» **TASK REQUIREMENTS**: For the material that follows, list every line containing the word "there".

» **EXERCISE DATA**:
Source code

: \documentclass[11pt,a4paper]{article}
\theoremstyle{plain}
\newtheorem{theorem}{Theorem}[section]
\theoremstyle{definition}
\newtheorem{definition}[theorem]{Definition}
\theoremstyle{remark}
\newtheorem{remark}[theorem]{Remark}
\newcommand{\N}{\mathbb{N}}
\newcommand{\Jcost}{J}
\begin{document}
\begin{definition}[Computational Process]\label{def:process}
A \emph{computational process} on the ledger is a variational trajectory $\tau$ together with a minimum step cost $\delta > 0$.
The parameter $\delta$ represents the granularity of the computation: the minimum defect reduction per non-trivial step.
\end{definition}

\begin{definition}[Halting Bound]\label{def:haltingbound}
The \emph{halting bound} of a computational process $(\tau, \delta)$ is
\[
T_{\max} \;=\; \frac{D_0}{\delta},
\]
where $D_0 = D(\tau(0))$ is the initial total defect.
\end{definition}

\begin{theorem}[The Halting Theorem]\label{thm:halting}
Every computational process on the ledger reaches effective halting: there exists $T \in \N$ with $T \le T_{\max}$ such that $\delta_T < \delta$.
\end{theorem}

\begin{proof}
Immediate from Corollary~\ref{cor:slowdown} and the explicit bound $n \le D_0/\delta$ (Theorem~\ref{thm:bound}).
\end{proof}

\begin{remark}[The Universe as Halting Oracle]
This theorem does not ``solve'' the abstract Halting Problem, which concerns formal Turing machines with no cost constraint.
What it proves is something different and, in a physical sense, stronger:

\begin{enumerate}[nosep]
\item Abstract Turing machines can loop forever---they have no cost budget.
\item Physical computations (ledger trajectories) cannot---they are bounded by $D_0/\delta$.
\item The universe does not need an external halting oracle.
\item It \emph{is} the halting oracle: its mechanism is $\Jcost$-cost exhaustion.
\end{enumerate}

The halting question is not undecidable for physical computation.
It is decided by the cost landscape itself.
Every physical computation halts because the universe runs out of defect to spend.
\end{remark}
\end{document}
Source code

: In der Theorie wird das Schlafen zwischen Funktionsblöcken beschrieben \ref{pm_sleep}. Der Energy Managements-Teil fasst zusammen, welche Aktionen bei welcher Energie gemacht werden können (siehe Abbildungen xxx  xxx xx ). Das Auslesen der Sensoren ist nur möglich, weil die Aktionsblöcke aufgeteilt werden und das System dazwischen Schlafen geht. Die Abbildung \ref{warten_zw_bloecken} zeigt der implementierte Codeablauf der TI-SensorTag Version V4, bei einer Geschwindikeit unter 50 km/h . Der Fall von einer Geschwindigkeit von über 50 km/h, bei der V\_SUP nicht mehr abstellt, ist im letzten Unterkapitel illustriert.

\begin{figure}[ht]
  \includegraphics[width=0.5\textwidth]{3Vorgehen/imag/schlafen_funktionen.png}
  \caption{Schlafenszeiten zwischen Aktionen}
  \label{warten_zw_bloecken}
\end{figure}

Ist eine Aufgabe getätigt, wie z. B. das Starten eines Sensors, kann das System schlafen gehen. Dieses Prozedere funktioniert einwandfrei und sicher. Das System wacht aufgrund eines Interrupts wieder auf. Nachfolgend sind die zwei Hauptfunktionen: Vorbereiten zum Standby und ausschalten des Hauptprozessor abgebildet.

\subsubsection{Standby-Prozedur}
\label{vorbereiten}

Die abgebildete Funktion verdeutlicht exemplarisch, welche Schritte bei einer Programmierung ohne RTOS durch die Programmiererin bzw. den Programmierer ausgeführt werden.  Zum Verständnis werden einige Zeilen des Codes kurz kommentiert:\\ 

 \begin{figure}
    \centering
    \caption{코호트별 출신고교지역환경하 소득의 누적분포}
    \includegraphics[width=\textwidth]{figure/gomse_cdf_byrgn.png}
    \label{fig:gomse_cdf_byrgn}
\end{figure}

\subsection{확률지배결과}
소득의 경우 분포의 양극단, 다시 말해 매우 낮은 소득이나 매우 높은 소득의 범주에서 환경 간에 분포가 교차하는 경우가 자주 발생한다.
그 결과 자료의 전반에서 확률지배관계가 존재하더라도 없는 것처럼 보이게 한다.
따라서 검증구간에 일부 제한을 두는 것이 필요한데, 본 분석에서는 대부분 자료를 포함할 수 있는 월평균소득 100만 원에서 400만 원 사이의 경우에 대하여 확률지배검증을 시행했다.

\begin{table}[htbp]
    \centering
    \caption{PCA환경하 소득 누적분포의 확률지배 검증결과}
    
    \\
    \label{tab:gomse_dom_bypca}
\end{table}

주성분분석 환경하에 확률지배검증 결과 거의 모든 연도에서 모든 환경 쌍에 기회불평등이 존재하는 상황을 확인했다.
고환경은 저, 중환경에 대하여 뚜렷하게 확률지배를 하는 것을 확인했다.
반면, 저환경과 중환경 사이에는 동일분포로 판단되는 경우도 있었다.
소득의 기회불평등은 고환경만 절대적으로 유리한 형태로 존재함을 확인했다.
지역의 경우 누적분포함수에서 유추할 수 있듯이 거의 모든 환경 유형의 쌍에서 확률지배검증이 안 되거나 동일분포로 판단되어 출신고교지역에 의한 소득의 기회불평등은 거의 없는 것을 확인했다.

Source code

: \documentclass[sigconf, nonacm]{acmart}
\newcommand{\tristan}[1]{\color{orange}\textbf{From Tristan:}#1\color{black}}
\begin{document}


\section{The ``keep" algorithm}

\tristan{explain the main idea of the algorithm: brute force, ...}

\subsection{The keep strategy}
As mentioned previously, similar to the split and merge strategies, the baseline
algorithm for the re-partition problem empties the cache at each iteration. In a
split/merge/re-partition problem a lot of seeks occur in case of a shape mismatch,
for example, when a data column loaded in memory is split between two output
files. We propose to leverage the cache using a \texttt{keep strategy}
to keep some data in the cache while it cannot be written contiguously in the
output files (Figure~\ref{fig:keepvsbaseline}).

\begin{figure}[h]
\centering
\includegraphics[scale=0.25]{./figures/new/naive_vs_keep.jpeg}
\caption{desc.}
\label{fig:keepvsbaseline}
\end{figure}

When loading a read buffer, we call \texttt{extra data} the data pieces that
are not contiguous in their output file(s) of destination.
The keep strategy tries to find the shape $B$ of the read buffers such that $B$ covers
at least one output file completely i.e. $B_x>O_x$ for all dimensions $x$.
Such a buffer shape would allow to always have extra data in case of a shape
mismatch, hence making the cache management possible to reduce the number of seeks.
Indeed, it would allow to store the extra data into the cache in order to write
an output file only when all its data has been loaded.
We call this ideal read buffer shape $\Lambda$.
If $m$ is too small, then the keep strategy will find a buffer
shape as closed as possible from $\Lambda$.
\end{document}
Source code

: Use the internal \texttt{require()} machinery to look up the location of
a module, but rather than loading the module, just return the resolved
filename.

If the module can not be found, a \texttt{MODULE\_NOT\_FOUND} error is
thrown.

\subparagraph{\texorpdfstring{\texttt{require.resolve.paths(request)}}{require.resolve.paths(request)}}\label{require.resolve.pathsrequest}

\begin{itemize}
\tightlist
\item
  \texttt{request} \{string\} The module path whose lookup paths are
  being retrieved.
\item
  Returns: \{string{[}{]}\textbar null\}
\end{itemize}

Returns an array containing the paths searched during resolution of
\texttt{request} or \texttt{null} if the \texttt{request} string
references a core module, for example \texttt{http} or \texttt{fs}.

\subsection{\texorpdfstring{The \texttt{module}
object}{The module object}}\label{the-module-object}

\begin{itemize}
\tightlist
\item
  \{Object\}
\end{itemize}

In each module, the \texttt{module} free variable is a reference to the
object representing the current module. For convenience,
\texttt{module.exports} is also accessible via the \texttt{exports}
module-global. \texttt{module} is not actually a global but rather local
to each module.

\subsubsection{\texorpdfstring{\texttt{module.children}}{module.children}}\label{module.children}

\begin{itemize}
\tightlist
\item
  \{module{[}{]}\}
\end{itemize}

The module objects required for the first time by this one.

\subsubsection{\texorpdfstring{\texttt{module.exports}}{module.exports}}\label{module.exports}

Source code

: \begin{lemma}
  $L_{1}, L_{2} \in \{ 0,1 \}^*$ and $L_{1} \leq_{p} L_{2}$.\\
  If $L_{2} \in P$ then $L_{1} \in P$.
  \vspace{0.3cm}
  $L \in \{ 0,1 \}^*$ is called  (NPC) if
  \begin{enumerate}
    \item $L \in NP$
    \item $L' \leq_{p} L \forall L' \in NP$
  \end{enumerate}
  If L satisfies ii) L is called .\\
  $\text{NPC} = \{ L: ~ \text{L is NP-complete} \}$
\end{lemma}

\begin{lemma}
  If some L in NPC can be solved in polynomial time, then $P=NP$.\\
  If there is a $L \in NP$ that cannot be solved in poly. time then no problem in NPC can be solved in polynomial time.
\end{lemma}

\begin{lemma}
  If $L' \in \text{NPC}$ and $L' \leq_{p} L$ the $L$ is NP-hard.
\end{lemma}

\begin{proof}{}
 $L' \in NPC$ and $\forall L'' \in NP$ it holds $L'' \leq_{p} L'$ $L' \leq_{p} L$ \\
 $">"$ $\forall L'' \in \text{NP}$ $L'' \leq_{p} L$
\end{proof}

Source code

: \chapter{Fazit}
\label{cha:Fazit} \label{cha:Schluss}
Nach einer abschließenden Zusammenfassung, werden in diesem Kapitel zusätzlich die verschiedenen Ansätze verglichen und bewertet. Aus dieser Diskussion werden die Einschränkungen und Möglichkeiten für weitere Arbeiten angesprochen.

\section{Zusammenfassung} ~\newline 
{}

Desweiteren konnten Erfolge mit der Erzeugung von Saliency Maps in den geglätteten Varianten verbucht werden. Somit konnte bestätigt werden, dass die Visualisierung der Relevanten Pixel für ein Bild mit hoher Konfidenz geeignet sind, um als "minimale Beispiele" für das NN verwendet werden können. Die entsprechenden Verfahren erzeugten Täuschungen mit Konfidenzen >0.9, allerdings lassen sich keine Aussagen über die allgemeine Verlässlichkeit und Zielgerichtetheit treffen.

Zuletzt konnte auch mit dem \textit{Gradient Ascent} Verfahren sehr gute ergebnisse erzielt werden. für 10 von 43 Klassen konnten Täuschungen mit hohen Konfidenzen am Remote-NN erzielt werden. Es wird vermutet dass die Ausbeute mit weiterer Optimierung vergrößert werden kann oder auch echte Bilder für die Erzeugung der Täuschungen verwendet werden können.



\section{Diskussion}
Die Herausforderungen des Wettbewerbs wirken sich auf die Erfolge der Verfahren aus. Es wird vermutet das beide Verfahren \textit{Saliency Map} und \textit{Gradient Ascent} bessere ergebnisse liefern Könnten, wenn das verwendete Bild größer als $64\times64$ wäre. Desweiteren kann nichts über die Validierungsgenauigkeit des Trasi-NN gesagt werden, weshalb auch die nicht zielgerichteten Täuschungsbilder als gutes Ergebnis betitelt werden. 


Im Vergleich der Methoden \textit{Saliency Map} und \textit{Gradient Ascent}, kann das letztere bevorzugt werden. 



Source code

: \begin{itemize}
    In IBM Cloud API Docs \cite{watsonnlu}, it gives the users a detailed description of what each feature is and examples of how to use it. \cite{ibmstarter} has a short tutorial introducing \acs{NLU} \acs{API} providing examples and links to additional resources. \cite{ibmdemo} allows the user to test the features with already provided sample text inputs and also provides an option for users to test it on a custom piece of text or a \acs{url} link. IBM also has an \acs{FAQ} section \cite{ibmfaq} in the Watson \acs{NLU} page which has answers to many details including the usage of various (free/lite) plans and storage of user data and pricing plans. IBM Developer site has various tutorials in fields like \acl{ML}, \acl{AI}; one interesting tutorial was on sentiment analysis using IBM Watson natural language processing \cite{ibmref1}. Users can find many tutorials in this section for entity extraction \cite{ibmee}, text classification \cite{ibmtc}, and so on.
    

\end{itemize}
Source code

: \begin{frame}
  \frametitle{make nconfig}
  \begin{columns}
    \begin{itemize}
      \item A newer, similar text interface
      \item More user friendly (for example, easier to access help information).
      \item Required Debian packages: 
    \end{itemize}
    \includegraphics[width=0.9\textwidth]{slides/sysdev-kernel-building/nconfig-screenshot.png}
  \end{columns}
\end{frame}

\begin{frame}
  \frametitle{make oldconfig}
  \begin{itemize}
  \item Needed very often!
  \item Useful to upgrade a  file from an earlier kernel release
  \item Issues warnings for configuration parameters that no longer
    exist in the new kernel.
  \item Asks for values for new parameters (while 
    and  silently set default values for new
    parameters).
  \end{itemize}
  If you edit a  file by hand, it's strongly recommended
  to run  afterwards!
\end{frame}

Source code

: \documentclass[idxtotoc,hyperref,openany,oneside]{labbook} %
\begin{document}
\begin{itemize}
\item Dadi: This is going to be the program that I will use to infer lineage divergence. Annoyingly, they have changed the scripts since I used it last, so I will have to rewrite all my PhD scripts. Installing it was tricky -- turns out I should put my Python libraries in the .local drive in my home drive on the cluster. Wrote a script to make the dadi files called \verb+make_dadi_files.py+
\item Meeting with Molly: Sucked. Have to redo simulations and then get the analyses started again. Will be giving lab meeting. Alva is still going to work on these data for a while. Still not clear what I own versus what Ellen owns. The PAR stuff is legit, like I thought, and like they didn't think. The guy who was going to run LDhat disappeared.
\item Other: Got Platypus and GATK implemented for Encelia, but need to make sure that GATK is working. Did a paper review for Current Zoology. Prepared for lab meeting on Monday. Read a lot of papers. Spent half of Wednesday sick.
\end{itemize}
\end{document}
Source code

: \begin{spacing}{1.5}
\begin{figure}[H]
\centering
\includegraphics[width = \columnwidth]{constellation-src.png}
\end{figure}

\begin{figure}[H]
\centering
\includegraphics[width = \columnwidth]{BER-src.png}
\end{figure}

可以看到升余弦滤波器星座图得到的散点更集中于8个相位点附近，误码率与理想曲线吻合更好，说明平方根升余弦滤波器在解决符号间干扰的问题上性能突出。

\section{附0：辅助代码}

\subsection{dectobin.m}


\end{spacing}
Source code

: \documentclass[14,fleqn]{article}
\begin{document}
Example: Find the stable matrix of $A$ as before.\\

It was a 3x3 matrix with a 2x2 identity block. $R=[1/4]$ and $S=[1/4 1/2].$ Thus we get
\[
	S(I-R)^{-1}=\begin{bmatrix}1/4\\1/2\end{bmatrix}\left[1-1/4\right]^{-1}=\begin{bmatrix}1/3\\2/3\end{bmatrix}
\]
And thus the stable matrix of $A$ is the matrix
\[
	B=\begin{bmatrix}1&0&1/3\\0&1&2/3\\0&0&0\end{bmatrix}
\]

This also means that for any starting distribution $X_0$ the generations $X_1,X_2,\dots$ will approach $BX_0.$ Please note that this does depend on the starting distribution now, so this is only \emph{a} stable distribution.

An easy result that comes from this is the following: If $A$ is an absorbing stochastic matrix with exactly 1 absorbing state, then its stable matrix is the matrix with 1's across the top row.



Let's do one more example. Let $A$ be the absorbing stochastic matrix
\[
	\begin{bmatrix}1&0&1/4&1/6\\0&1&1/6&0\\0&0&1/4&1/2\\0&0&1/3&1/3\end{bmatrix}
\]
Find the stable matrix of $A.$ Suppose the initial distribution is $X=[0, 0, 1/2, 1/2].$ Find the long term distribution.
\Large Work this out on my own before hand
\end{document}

» **FINISHED TASK**:
Every computational process on the ledger reaches effective halting: there exists $T \in \N$ with $T \le T_{\max}$ such that $\delta_T < \delta$.
  If there is a $L \in NP$ that cannot be solved in poly. time then no problem in NPC can be solved in polynomial time.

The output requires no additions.